Zugtickets von London nach Modane im Maurienne Valley beginnen bei £116 in der Standardklasse für Hin- und Rückfahrt. Buchen Sie bei SNCF (voyages-sncf.com).

Unterkunft:

Im Tal übernachteten wir im 2-Sterne-Hotel La Clé des Champs im Val Cenis Lanslevillard (hotel-lacledeschamps.com), wo die Zimmer ab 68 € pro Nacht beginnen.

Auf dem Berg übernachteten wir im Refuge de la Dent Parachée (refugeladentparrachee.ffcam.fr), das ab dem 1. März geöffnet ist und Übernachtung, Frühstück und Abendessen für 45,20 € anbietet.

Guides &Liftpässe:

Wir wurden von dem großartigen Sylvain Rechu angeleitet, der es auf Skiern und einem Snowboard gleichermaßen tötet. Er arbeitet für das französisch-schwedische Team Off Piste Maurienne (offpistmaurienne.com)

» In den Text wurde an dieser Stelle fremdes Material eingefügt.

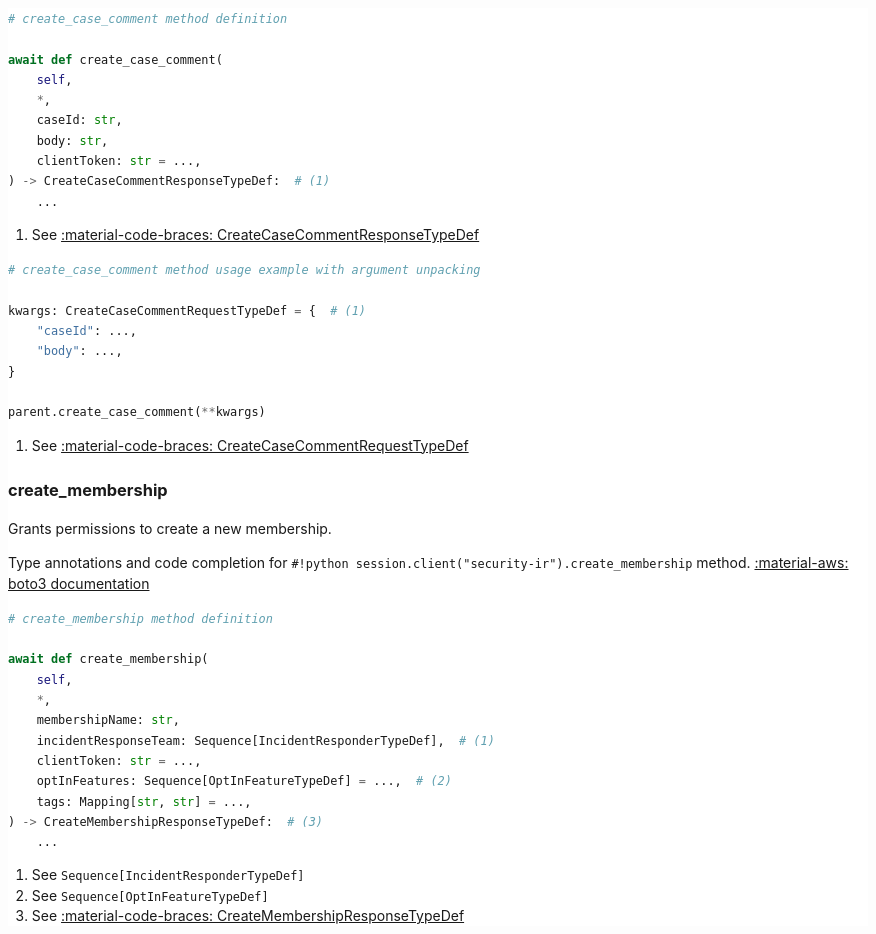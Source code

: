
 ```python
# create_case_comment method definition

await def create_case_comment(
    self,
    *,
    caseId: str,
    body: str,
    clientToken: str = ...,
) -> CreateCaseCommentResponseTypeDef:  # (1)
    ...
```

1. See [:material-code-braces: CreateCaseCommentResponseTypeDef](./type_defs.md#createcasecommentresponsetypedef)


```python
# create_case_comment method usage example with argument unpacking

kwargs: CreateCaseCommentRequestTypeDef = {  # (1)
    "caseId": ...,
    "body": ...,
}

parent.create_case_comment(**kwargs)
```

1. See [:material-code-braces: CreateCaseCommentRequestTypeDef](./type_defs.md#createcasecommentrequesttypedef)

### create\_membership

Grants permissions to create a new membership.

Type annotations and code completion for `#!python session.client("security-ir").create_membership` method.
[:material-aws: boto3 documentation](https://boto3.amazonaws.com/v1/documentation/api/latest/reference/services/security-ir.html#SecurityIncidentResponse.Client)

```python
# create_membership method definition

await def create_membership(
    self,
    *,
    membershipName: str,
    incidentResponseTeam: Sequence[IncidentResponderTypeDef],  # (1)
    clientToken: str = ...,
    optInFeatures: Sequence[OptInFeatureTypeDef] = ...,  # (2)
    tags: Mapping[str, str] = ...,
) -> CreateMembershipResponseTypeDef:  # (3)
    ...
```

1. See `Sequence[IncidentResponderTypeDef]`
2. See `Sequence[OptInFeatureTypeDef]`
3. See [:material-code-braces: CreateMembershipResponseTypeDef](./type_defs.md#createmembershipresponsetypedef)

Der 6-Tage-Eski-Mo-Liftpass beinhaltet einen Tag in jedem der fünf Haute Maurienne-Mitgliedsorte (Aussois, Bonneval, La Norma, Val Cenis, Valfréjus) und einen zweiten Tag in dem Resort, in dem der Pass gekauft wird. Die Preise liegen je nach Jahreszeit zwischen 158 € und 198 €. Buchen Sie über die Eski-Mo-Website (eski-mo.com)

Tristans Reise wurde vom französischen Tourismusverband und der Region Haute Maurienne ausgerichtet. Weitere Informationen zur Umgebung finden Sie unter haute-maurienne-vanoise.com.